YOUR INSTRUCTIONS — Below is a block of records; please copy all of them exactly.
AVAILABLE RECORDS Block Start
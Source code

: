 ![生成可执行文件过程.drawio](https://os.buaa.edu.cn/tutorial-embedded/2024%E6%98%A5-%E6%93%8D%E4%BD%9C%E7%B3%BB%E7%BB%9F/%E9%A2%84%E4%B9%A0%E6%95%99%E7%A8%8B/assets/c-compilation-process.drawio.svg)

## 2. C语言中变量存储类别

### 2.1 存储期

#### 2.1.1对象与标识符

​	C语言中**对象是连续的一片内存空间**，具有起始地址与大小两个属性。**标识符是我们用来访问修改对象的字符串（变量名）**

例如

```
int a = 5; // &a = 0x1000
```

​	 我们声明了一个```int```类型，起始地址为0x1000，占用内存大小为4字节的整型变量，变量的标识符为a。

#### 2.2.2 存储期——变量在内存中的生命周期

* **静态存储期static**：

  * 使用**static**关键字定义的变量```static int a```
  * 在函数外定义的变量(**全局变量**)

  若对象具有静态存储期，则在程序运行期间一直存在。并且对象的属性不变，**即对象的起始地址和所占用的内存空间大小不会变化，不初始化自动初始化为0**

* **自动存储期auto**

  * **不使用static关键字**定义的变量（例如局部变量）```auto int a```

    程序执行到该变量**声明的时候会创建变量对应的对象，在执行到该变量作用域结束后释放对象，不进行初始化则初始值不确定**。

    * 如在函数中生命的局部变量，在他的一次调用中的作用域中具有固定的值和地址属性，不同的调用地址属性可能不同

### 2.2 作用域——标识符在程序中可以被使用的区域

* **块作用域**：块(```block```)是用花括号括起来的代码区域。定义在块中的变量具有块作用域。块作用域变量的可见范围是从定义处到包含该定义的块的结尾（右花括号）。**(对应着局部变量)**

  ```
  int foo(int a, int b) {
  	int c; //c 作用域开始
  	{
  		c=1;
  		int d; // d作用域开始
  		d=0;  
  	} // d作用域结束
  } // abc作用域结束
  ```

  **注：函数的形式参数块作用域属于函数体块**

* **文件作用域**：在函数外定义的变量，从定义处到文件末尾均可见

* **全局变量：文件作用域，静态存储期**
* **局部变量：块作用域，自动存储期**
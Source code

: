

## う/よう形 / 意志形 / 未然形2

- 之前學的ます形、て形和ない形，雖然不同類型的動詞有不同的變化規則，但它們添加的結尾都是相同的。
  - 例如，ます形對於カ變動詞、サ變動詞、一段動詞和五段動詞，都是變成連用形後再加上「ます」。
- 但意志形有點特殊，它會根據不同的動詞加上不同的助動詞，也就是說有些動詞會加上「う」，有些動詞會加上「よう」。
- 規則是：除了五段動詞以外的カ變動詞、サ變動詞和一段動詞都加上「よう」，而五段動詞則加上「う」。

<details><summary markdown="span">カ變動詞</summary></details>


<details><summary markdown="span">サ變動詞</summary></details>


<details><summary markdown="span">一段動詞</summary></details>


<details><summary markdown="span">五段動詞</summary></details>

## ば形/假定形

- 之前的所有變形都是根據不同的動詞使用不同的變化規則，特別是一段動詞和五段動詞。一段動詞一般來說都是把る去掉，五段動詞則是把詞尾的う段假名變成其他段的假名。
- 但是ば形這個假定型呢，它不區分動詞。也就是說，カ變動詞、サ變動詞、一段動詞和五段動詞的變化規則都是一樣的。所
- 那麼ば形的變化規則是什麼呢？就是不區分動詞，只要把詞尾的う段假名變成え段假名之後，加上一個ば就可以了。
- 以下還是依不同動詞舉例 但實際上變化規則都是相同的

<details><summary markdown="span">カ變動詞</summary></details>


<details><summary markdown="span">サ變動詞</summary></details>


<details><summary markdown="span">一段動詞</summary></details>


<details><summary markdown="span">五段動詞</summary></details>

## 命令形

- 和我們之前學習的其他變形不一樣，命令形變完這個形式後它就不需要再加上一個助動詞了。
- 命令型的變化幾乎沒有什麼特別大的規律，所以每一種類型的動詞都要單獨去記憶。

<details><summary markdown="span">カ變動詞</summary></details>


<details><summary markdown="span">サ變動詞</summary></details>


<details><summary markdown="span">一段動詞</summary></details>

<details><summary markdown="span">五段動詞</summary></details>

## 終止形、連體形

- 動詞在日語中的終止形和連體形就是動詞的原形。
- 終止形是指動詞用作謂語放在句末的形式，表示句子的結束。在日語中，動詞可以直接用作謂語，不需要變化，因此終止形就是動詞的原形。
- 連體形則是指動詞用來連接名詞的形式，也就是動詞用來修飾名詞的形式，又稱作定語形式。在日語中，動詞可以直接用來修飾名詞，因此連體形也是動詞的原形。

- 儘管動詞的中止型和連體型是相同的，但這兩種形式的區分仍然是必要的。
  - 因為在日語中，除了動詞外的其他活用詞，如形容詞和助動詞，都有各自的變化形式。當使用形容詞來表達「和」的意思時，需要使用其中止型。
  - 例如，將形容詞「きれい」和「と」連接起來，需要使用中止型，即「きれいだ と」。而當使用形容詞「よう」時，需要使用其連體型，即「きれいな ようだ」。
AVAILABLE RECORDS Block End
WRITTEN RESPONSE —
Source code

: ![生成可执行文件过程.drawio](https://os.buaa.edu.cn/tutorial-embedded/2024%E6%98%A5-%E6%93%8D%E4%BD%9C%E7%B3%BB%E7%BB%9F/%E9%A2%84%E4%B9%A0%E6%95%99%E7%A8%8B/assets/c-compilation-process.drawio.svg)

## 2. C语言中变量存储类别

### 2.1 存储期

#### 2.1.1对象与标识符

​	C语言中**对象是连续的一片内存空间**，具有起始地址与大小两个属性。**标识符是我们用来访问修改对象的字符串（变量名）**

例如

```
int a = 5; // &a = 0x1000
```

​	 我们声明了一个```int```类型，起始地址为0x1000，占用内存大小为4字节的整型变量，变量的标识符为a。

#### 2.2.2 存储期——变量在内存中的生命周期

* **静态存储期static**：

  * 使用**static**关键字定义的变量```static int a```
  * 在函数外定义的变量(**全局变量**)

  若对象具有静态存储期，则在程序运行期间一直存在。并且对象的属性不变，**即对象的起始地址和所占用的内存空间大小不会变化，不初始化自动初始化为0**

* **自动存储期auto**

  * **不使用static关键字**定义的变量（例如局部变量）```auto int a```

    程序执行到该变量**声明的时候会创建变量对应的对象，在执行到该变量作用域结束后释放对象，不进行初始化则初始值不确定**。

    * 如在函数中生命的局部变量，在他的一次调用中的作用域中具有固定的值和地址属性，不同的调用地址属性可能不同

### 2.2 作用域——标识符在程序中可以被使用的区域

* **块作用域**：块(```block```)是用花括号括起来的代码区域。定义在块中的变量具有块作用域。块作用域变量的可见范围是从定义处到包含该定义的块的结尾（右花括号）。**(对应着局部变量)**

  ```
  int foo(int a, int b) {
  	int c; //c 作用域开始
  	{
  		c=1;
  		int d; // d作用域开始
  		d=0;  
  	} // d作用域结束
  } // abc作用域结束
  ```

  **注：函数的形式参数块作用域属于函数体块**

* **文件作用域**：在函数外定义的变量，从定义处到文件末尾均可见

* **全局变量：文件作用域，静态存储期**
* **局部变量：块作用域，自动存储期**
Source code

:

## う/よう形 / 意志形 / 未然形2

- 之前學的ます形、て形和ない形，雖然不同類型的動詞有不同的變化規則，但它們添加的結尾都是相同的。
  - 例如，ます形對於カ變動詞、サ變動詞、一段動詞和五段動詞，都是變成連用形後再加上「ます」。
- 但意志形有點特殊，它會根據不同的動詞加上不同的助動詞，也就是說有些動詞會加上「う」，有些動詞會加上「よう」。
- 規則是：除了五段動詞以外的カ變動詞、サ變動詞和一段動詞都加上「よう」，而五段動詞則加上「う」。

<details><summary markdown="span">カ變動詞</summary></details>


<details><summary markdown="span">サ變動詞</summary></details>


<details><summary markdown="span">一段動詞</summary></details>


<details><summary markdown="span">五段動詞</summary></details>

## ば形/假定形

- 之前的所有變形都是根據不同的動詞使用不同的變化規則，特別是一段動詞和五段動詞。一段動詞一般來說都是把る去掉，五段動詞則是把詞尾的う段假名變成其他段的假名。
- 但是ば形這個假定型呢，它不區分動詞。也就是說，カ變動詞、サ變動詞、一段動詞和五段動詞的變化規則都是一樣的。所
- 那麼ば形的變化規則是什麼呢？就是不區分動詞，只要把詞尾的う段假名變成え段假名之後，加上一個ば就可以了。
- 以下還是依不同動詞舉例 但實際上變化規則都是相同的

<details><summary markdown="span">カ變動詞</summary></details>


<details><summary markdown="span">サ變動詞</summary></details>


<details><summary markdown="span">一段動詞</summary></details>


<details><summary markdown="span">五段動詞</summary></details>

## 命令形

- 和我們之前學習的其他變形不一樣，命令形變完這個形式後它就不需要再加上一個助動詞了。
- 命令型的變化幾乎沒有什麼特別大的規律，所以每一種類型的動詞都要單獨去記憶。

<details><summary markdown="span">カ變動詞</summary></details>


<details><summary markdown="span">サ變動詞</summary></details>


<details><summary markdown="span">一段動詞</summary></details>

<details><summary markdown="span">五段動詞</summary></details>

## 終止形、連體形

- 動詞在日語中的終止形和連體形就是動詞的原形。
- 終止形是指動詞用作謂語放在句末的形式，表示句子的結束。在日語中，動詞可以直接用作謂語，不需要變化，因此終止形就是動詞的原形。
- 連體形則是指動詞用來連接名詞的形式，也就是動詞用來修飾名詞的形式，又稱作定語形式。在日語中，動詞可以直接用來修飾名詞，因此連體形也是動詞的原形。

- 儘管動詞的中止型和連體型是相同的，但這兩種形式的區分仍然是必要的。
  - 因為在日語中，除了動詞外的其他活用詞，如形容詞和助動詞，都有各自的變化形式。當使用形容詞來表達「和」的意思時，需要使用其中止型。
  - 例如，將形容詞「きれい」和「と」連接起來，需要使用中止型，即「きれいだ と」。而當使用形容詞「よう」時，需要使用其連體型，即「きれいな ようだ」。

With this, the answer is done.